THE BUSHES: PORTRAIT OF A DYNASTY
By Peter and Rochelle Schweizer
Doubleday, $27.95, 592 pages, illus.
REVIEWED BY LYN NOFZIGER
Every fourth year in these United States, two things having to do with the presidency occur. First, we elect or reelect a president. Second, we are flooded with books about would-be presidents, most of which are puff pieces written to make those who seek the office look better than they really are.
Some of these books, however, are published primarily to take advantage of the fact that, in election years, Americans pay more attention to politics and the men and women who dominate the political scene.
This year is no exception. And one family that is going to have a lot written about it, both good and bad, both pro- and anti-, is the family that includes the current president George Walker Bush. The rise of the Bush family and their development into a political dynasty has been chronicled pretty thoroughly in a new book by Peter and Rochelle Schweizer, appropriately titled “The Bushes: Portrait of a Dynasty.”
Peter Schweizer, a fellow at the Hoover Institution, is also the author of “Reagan’s War,” which credits Ronald Reagan with winning the Cold War. Given the author’s background one might expect “The Bushes” to be one of those books that presidential candidates often pay someone to write, and someone else to publish, for the sole purpose of making them look good.

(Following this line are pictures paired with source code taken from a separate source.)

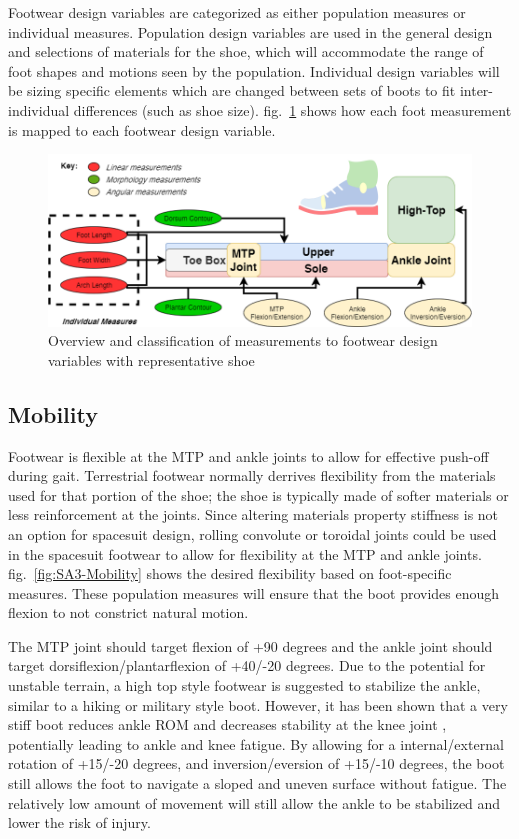 \documentclass[defaultstyle,11pt]{comps}
\begin{document}
Footwear design variables are categorized as either population measures or individual measures.
Population design variables are used in the general design and selections of materials for the shoe, which will accommodate the range of foot shapes and motions seen by the population.
Individual design variables will be sizing specific elements which are changed between sets of boots to fit inter-individual differences (such as shoe size).
fig.~\ref{fig:SA3-Overview} shows how each foot measurement is mapped to each footwear design variable.

\begin{figure}
\hypertarget{fig:SA3-Overview}{%
\centering
\includegraphics{../fig/SA3/Overview.png}
\caption{Overview and classification of measurements to footwear design variables with representative shoe}\label{fig:SA3-Overview}
}
\end{figure}

\hypertarget{mobility}{%
\subsection{Mobility}\label{mobility}}

Footwear is flexible at the MTP and ankle joints to allow for effective push-off during gait. Terrestrial footwear normally derrives flexibility from the materials used for that portion of the shoe; the shoe is typically made of softer materials or less reinforcement at the joints. Since altering materials property stiffness is not an option for spacesuit design, rolling convolute or toroidal joints could be used in the spacesuit footwear to allow for flexibility at the MTP and ankle joints\citep{Harris2001}. fig.~\ref{fig:SA3-Mobility} shows the desired flexibility based on foot-specific measures. These population measures will ensure that the boot provides enough flexion to not constrict natural motion.

The MTP joint should target flexion of +90 degrees and the ankle joint should target dorsiflexion/plantarflexion of +40/-20 degrees.
Due to the potential for unstable terrain, a high top style footwear is suggested to stabilize the ankle, similar to a hiking or military style boot.
However, it has been shown that a very stiff boot reduces ankle ROM and decreases stability at the knee joint \citep{Bohm2010}, potentially leading to ankle and knee fatigue.
By allowing for a internal/external rotation of +15/-20 degrees, and inversion/eversion of +15/-10 degrees, the boot still allows the foot to navigate a sloped and uneven surface without fatigue.
The relatively low amount of movement will still allow the ankle to be stabilized and lower the risk of injury.
\end{document}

Not so in this case. In fact, “The Bushes” is only incidentally a political book. True, it gives the most space to the Bushes who have held or now hold high political office. But it also talks about the history of the clan, who its members are, and how the family reached its present prominence.

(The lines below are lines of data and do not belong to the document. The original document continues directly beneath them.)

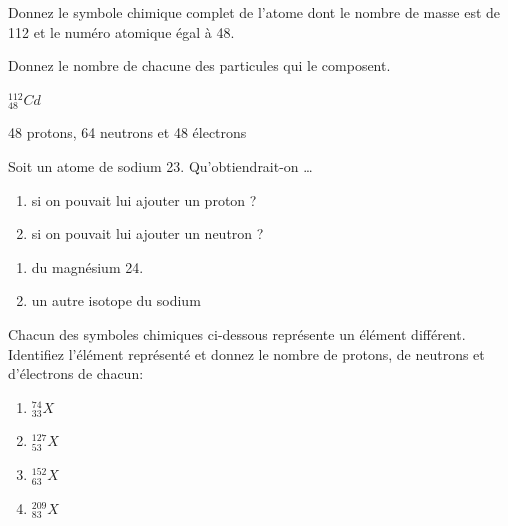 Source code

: \documentclass[
  11pt,
  a4paper,
  openany]{book}
\providecommand{\tightlist}{%
  \setlength{\itemsep}{0pt}\setlength{\parskip}{0pt}}
\begin{document}
\begin{Exercise}

Donnez le symbole chimique complet de l'atome dont le nombre de masse est de 112 et le numéro atomique égal à 48.


Donnez le nombre de chacune des particules qui le composent.


\end{Exercise}

\begin{Answer}
\(_{48}^{112}Cd\)

48 protons, 64 neutrons et 48 électrons

\end{Answer}

\begin{Exercise}

Soit un atome de sodium 23. Qu'obtiendrait-on \ldots{}

\begin{enumerate}
\def\labelenumi{\arabic{enumi}.}
\tightlist
\item
  si on pouvait lui ajouter un proton ?\\
\item
  si on pouvait lui ajouter un neutron ?\\
\end{enumerate}

\end{Exercise}

\begin{Answer}

\begin{enumerate}
\def\labelenumi{\arabic{enumi}.}
\tightlist
\item
  du magnésium 24.
\item
  un autre isotope du sodium
\end{enumerate}

\end{Answer}

\newpage

\begin{Exercise}

Chacun des symboles chimiques ci-dessous représente un élément différent. Identifiez l'élément représenté et donnez le nombre de protons, de neutrons et d'électrons de chacun:

\begin{enumerate}
\def\labelenumi{\arabic{enumi}.}
\tightlist
\item
  \(^{74}_{33}X\)\\
\item
  \(^{127}_{53}X\)\\
\item
  \(^{152}_{63}X\)\\
\item
  \(^{209}_{83}X\)
\end{enumerate}

\end{Exercise}
\end{document}
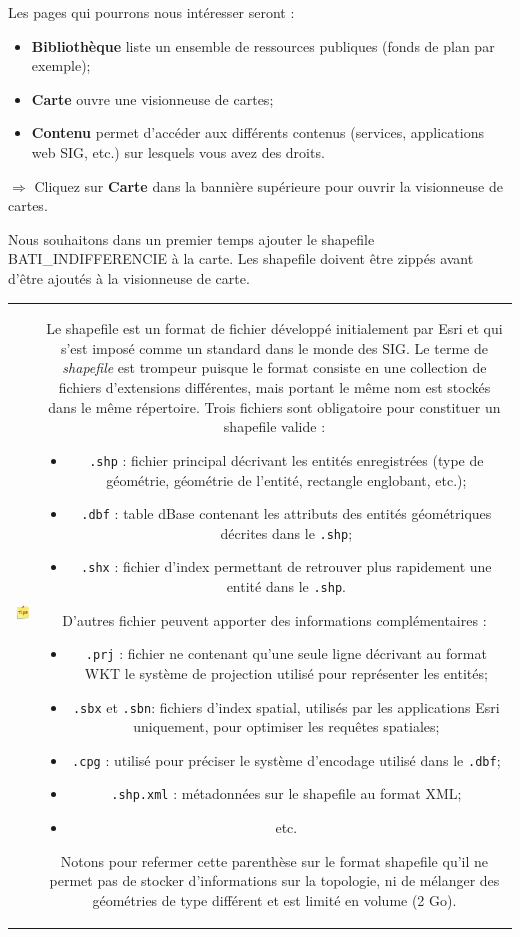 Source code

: \documentclass[11pt]{article}
\newcommand{\action}{$\Rightarrow$ }
\newenvironment{note}{%
	\begin{tabular}[t t]{c c}
		\includegraphics{img/tips.png}
		 &
		\begin{minipage}[c]{0.9\linewidth}
			\begin{sffamily}
}{%
			\end{sffamily}
		\end{minipage}
	\end{tabular}	
}
\newcommand{\code}[1]{\lstinline{#1}}
\begin{document}
Les pages qui pourrons nous intéresser seront :
\begin{itemize}
	\item \textbf{Bibliothèque} liste un ensemble de ressources publiques (fonds de plan par exemple);
	\item \textbf{Carte} ouvre une visionneuse de cartes;
	\item \textbf{Contenu} permet d'accéder aux différents contenus (services, applications web SIG, etc.) sur lesquels vous avez des droits.
\end{itemize}

\vspace{1em}

\action Cliquez sur \textbf{Carte} dans la bannière supérieure pour ouvrir la visionneuse de cartes.

Nous souhaitons dans un premier temps ajouter le shapefile BATI\_INDIFFERENCIE à la carte. Les shapefile doivent être zippés avant d'être ajoutés à la visionneuse de carte.

\begin{note}
Le shapefile est un format de fichier développé initialement par Esri et qui s'est imposé comme un standard dans le monde des SIG. Le terme de \textit{shapefile} est trompeur puisque le format consiste en une collection de fichiers d'extensions différentes, mais portant le même nom est stockés dans le même répertoire. Trois fichiers sont obligatoire pour constituer un shapefile valide :
\begin{itemize}
	\item \code{.shp} : fichier principal décrivant les entités enregistrées (type de géométrie, géométrie de l'entité, rectangle englobant, etc.);
	\item \code{.dbf} : table dBase contenant les attributs des entités géométriques décrites dans le \code{.shp};
	\item \code{.shx} : fichier d'index permettant de retrouver plus rapidement une entité dans le \code{.shp}.
\end{itemize}
D'autres fichier peuvent apporter des informations complémentaires :
\begin{itemize}
	\item \code{.prj} : fichier ne contenant qu'une seule ligne décrivant au format WKT le système de projection utilisé pour représenter les entités;
	\item \code{.sbx} et \code{.sbn}: fichiers d'index spatial, utilisés par les applications Esri uniquement, pour optimiser les requêtes spatiales;
	\item \code{.cpg} : utilisé pour préciser le système d'encodage utilisé dans le \code{.dbf};
	\item \code{.shp.xml} : métadonnées sur le shapefile au format XML;
	\item etc.
\end{itemize}
Notons pour refermer cette parenthèse sur le format shapefile qu'il ne permet pas de stocker d'informations sur la topologie, ni de mélanger des géométries de type différent et est limité en volume (2 Go).
\end{note}
\end{document}
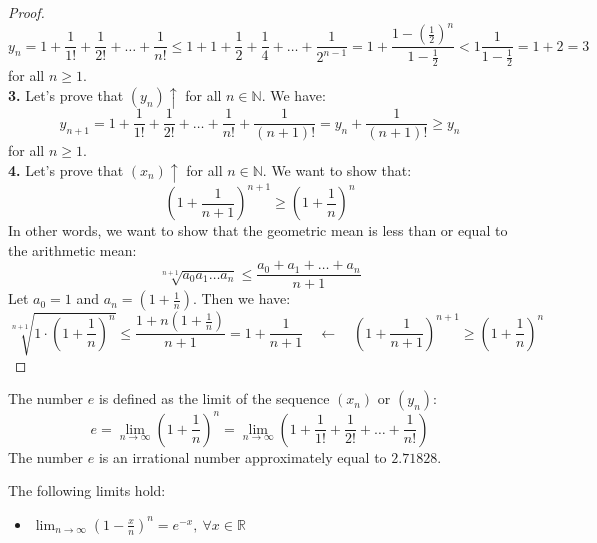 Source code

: \begin{proof}
    \[ y_n = 1 + \frac{1}{1!} + \frac{1}{2!} + \ldots + \frac{1}{n!} \leq 1 + 1 + \frac{1}{2} + \frac{1}{4} + \ldots + \frac{1}{2^{n - 1}} = 1 + \frac{1- (\frac{1}{2})^n}{1 - \frac{1}{2}} < 1 \frac{1}{1 - \frac{1}{2}} = 1 + 2 = 3 \]
    for all \( n \geq 1 \). \\
    \textbf{3.} Let's prove that \( (y_n) \uparrow \) for all \( n \in \mathbb{N} \). We have:
    \[
        y_{n + 1} = 1 + \frac{1}{1!} + \frac{1}{2!} + \ldots + \frac{1}{n!} + \frac{1}{(n + 1)!} = y_n + \frac{1}{(n + 1)!} \geq y_n
    \]
    for all \( n \geq 1 \). \\
    \textbf{4.} Let's prove that \( (x_n) \uparrow \) for all \( n \in \mathbb{N} \). We want to show that:
    \[
        \left(1 + \frac{1}{n + 1}\right)^{n + 1} \geq \left(1 + \frac{1}{n}\right)^n
    \]
    In other words, we want to show that the geometric mean is less than or equal to the arithmetic mean:
    \[
        \sqrt[n + 1]{a_0 a_1 \ldots a_n} \leq \frac{a_0 + a_1 + \ldots + a_n}{n + 1}
    \]
    Let $a_0 = 1$ and $a_n = \left(1 + \frac{1}{n}\right)$. Then we have:
    \[
        \sqrt[n + 1]{1 \cdot \left(1 + \frac{1}{n}\right)^n} \leq \frac{1 + n\left(1 + \frac{1}{n}\right)}{n + 1} = 1 + \frac{1}{n + 1} \quad \leftarrow \quad \left(1 + \frac{1}{n + 1}\right)^{n + 1} \geq \left(1 + \frac{1}{n}\right)^n
    \]
\end{proof}

\begin{definition}
    The number \( e \) is defined as the limit of the sequence \( (x_n) \) or \( (y_n) \):
    \[
        e = \lim_{n \to \infty} \left(1 + \frac{1}{n}\right)^n = \lim_{n \to \infty} \left(1 + \frac{1}{1!} + \frac{1}{2!} + \ldots + \frac{1}{n!}\right)
    \]
    The number \( e \) is an irrational number approximately equal to \( 2.71828 \).
\end{definition}
The following limits hold:
\begin{itemize}[itemsep=1pt,label=$\circ$]
    \item $\lim_{n \to \infty} \left(1 - \frac{x}{n}\right)^n = e^{-x}, \ \forall x \in \mathbb{R}$
\end{itemize}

The average American when thinking of the Bush clan, if he does at all, probably doesn’t get beyond the current president or, perhaps, his father, the past president once removed. While most voters may be vaguely aware that President Bush is the son of a former president and has daughters and siblings (including brother Jeb Bush, the governor of Florida), what they may not know, or give much thought to, is that there is a whole slew of Bushes and Bush relatives scattered throughout the country.

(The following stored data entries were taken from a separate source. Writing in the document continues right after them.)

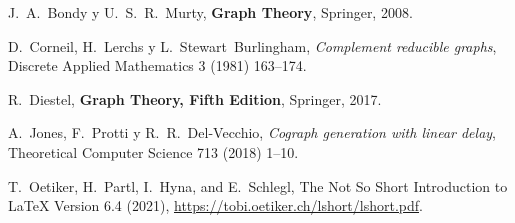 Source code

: \begin{thebibliography}{99}

  J.~A.~Bondy y U.~S.~R.~Murty,
  \textbf{Graph Theory},
  Springer, 2008.

  D.~Corneil, H.~Lerchs y L.~Stewart~Burlingham,
  \textit{Complement reducible graphs},
  Discrete Applied Mathematics 3 (1981) 163--174.

  R.~Diestel,
  \textbf{Graph Theory, Fifth Edition},
  Springer, 2017.

  A.~Jones, F.~Protti y R.~R.~Del-Vecchio,
  \textit{Cograph generation with linear delay},
  Theoretical Computer Science 713 (2018) 1--10.

  T.~Oetiker, H.~Partl, I.~Hyna, and E.~Schlegl,
  The Not So Short Introduction to \LaTeX{} Version 6.4 (2021),
  \href{https://tobi.oetiker.ch/lshort/lshort.pdf}{%
  https://tobi.oetiker.ch/lshort/lshort.pdf}.

\end{thebibliography}
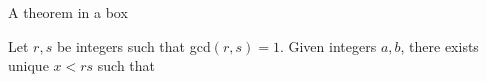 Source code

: \documentclass{beamer}
\begin{document}
    \begin{frame}{A theorem in a box}
        \begin{theorem}
         Let $r, s$ be integers such that gcd$(r, s)=1$. 
        Given integers $a,b$, there exists unique 
        $x <rs$ such that 
        \end{theorem} 
    \end{frame} 
\end{document}
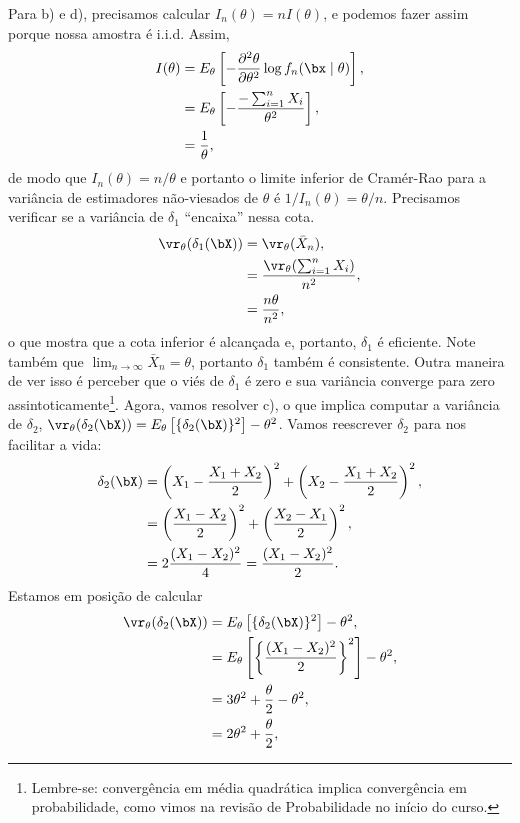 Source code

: {Para b) e d), precisamos calcular $I_n(\theta) = nI(\theta)$, e podemos fazer assim porque nossa amostra é i.i.d.
Assim,
\begin{align*}
    I(\theta) &= E_\theta\left[-\frac{\partial^2\theta}{\partial\theta^2}\log f_n(\bx \mid \theta)\right],\\
    &= E_\theta\left[-\frac{-\sum_{i=1}^n X_i}{\theta^2}\right],\\
    &= \frac{1}{\theta},
\end{align*}
de modo que $I_n(\theta) = n/\theta$ e portanto o limite inferior de Cramér-Rao para a variância de estimadores não-viesados de $\theta$ é $1/I_n(\theta) = \theta/n$.
Precisamos verificar se a variância de $\delta_1$ ``encaixa'' nessa cota.
\begin{align*}
    \vr_\theta(\delta_1(\bX)) &= \vr_\theta(\bar{X}_n),\\
    &= \frac{\vr_\theta(\sum_{i=1}^nX_i)}{n^2},\\
    &= \frac{n\theta}{n^2},
\end{align*}
o que mostra que a cota inferior é alcançada e, portanto, $\delta_1$ é eficiente.
Note também que $\lim_{n\to\infty}\bar{X}_n = \theta$, portanto $\delta_1$ também é consistente.
Outra maneira de ver isso é perceber que o viés de $\delta_1$ é zero e sua variância converge para zero assintoticamente\footnote{Lembre-se: convergência em média quadrática implica convergência em probabilidade, como vimos na revisão de Probabilidade no início do curso.}.
Agora, vamos resolver c), o que implica computar a variância de $\delta_2$, $\vr_\theta(\delta_2(\bX)) = E_\theta\left[\{\delta_2(\bX)\}^2\right] -\theta^2$.
Vamos reescrever $\delta_2$ para nos facilitar a vida:
\begin{align*}
    \delta_2(\bX) &= \left(X_1 - \frac{X_1 + X_2}{2}\right)^2 + \left(X_2 - \frac{X_1 + X_2}{2}\right)^2,\\
    &= \left(\frac{X_1 - X_2}{2}\right)^2 + \left(\frac{X_2 - X_1}{2}\right)^2,\\
    &= 2\frac{(X_1-X_2)^2}{4} = \frac{(X_1-X_2)^2}{2}.
\end{align*}
Estamos em posição de calcular
\begin{align*}
\vr_\theta(\delta_2(\bX)) &=  E_\theta\left[\{\delta_2(\bX)\}^2\right] -\theta^2,\\
 &=  E_\theta\left[\left\{\frac{(X_1-X_2)^2}{2}\right\}^2\right] -\theta^2,\\
&= 3\theta^2 + \frac{\theta}{2}-\theta^2,\\
&= 2\theta^2 + \frac{\theta}{2},

\end{align*}}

In fact, though the Bushes seem not to like the term, they are undoubtedly the nation’s number-one political dynasty.
The Democrat Kennedys come close, but it is the Republican Bushes (and the Bushes think of themselves as the un-Kennedys) who have provided the nation with two presidents, a two-term vice president, a major state governor, a U.S. senator and a two-term congressman. Only the Adams family, in the nation’s early days, matched the Bushes’ father-and-son presidencies.
The best the Kennedys have managed is one president, three senators, two or three congressmen, one lieutenant governor, a couple of state legislators and one in-law recently elected governor of California as — ouch — a Republican.
In high-level appointive jobs the Kennedys also have to take a back seat to the Bushes, with their single attorney general and an in-law who headed up the Peace Corps. On the Bush side, George H.W. Bush, the 41st president (George W. is the 43rd) has to be among the all-time leaders of those holding high appointive positions. He has been head of the CIA, ambassador to China, ambassador to the United Nations, and chairman of the Republican National Committee.